(Collected data)

= Beginning of Section =

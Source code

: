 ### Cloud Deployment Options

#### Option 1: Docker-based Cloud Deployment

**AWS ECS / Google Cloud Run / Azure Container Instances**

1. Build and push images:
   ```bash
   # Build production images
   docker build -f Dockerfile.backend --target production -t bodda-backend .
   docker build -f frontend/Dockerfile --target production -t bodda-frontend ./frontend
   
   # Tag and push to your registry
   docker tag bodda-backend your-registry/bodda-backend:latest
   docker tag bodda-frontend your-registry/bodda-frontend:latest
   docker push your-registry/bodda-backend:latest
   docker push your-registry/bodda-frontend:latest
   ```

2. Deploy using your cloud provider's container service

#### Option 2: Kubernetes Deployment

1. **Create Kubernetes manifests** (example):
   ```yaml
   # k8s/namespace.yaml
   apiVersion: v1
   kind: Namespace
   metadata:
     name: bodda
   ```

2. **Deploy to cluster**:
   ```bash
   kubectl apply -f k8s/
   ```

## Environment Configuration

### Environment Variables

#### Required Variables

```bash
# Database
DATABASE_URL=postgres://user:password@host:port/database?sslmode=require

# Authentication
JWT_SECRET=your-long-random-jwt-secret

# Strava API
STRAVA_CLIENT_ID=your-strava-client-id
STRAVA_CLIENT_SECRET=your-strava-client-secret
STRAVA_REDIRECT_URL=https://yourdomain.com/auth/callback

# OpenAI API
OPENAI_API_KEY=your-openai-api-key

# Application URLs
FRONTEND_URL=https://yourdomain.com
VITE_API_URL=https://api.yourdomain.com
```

= End of Section =

Exercise aim: Each line above that contains the word "Kubernetes" should be returned.

Completed exercise:
#### Option 2: Kubernetes Deployment
1. **Create Kubernetes manifests** (example):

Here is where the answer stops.